INSIDE OUT
I discovered the crack in the space occupying what is normally thought to be the substance between what is real and what is not–quite by accident. It was at a bar called The Lunatic Fringe, just after midnight.
Why I had never noticed before the strange things that showed themselves openly, but without actually identifying themselves as being particularly different or strange, I have no idea. It was probably because I had always ignored the small little voice inside my head, which seemed to make itself known after the hour of midnight, that begged me to ask them. It was on one particular Saturday summer’s night that they showed themselves particularly willing to invite the unsuspecting into their world. For a little fun, as it would turn out. Fun and a desperate plea for a life that they, apparently, weren’t allowed to possess.
At first look, they appeared to be human. But they weren’t. What they actually were, I really don’t know, not even to this day. All I knew is that they existed between the hours of midnight and sunrise. Where they went outside those hours I could only guess at, and it was my guess that they disappeared into the storehouses of evil and wicked imaginations that everybody and their brothers owned but, strangely enough, were not cognizant of.
It all started when a fairly young woman sat down next to me and asked me if I would buy her a drink. She looked plastic, and possessed the marketable beauty of a 1950's Barbie Doll. I glanced at my watch. It was 12:01. It was getting late and the act of looking at the time made me think of how I was old enough to be her father. I bought her the drink that she wanted, and I fully expected her to stay for a while and chat with me. When it suddenly looked as though she were going to leave and go somewhere else, it dawned on me that I would have to make the next move, since she was the one to make the first.
“What’s your name?” I asked.
“Are you sure you want to know?” she replied in a sultry voice.
“Why shouldn’t I?” I then asked.
She chuckled ominously. I wondered why.
“Because you might not like what you hear,” she said.
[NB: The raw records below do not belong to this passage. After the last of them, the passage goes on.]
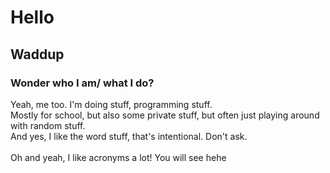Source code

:# Hello
## Waddup
### Wonder who I am/ what I do?
Yeah, me too. I'm doing stuff, programming stuff.<br>
Mostly for school, but also some private stuff, but often just playing around with random stuff.<br>
And yes, I like the word stuff, that's intentional. Don't ask.<br><br>
Oh and yeah, I like acronyms a lot! You will see hehe
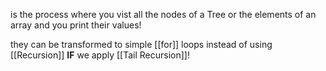 is the process where you vist all the nodes of a Tree or the elements of an array and you print their values! 

they can be transformed to simple [[for]] loops instead of using [[Recursion]] **IF** we apply [[Tail Recursion]]!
The only reason I could think that she would say such a thing was that, perhaps, her name was the same as her great-grandmother’s like Mildred, or Olga, or Grace. I suppose some women’s names sounded so bad that they turned men off when they heard it, ostensibly killing off any chances of a midnight rendevous. However, I now determined that I was not one of those guys and, with a pretty face like hers, any name would suffice. There was one exception that I could think of, and that was the rather animalistic act of having sex with a woman whose name you didn’t know. While the thought remained kinky, it was not my style.
“Try me,” I said.
“Well, for starters, you can call me your inside out.”
“What the hell does that mean?” I then asked.
“Exactly,” she replied.
“Exactly what?” I asked.
“What the hell,” she then said.
Her reply produced my first thought about her. Up until now I had refrained from making any judgements based on sight alone, fueled by first impression, but now I was certain that she probably was just fresh out of a mental asylum. It was either that, or she was heading in that direction. Instead of totally ignoring her, I chose to carefully measure my words.
“I see,” I said politely.
“No you don’t,” she snapped.
“Then would you care to explain?” I asked her, trying to be as judicious as I could.
“OK,” she began. “For starters, I have no home, except for yours.”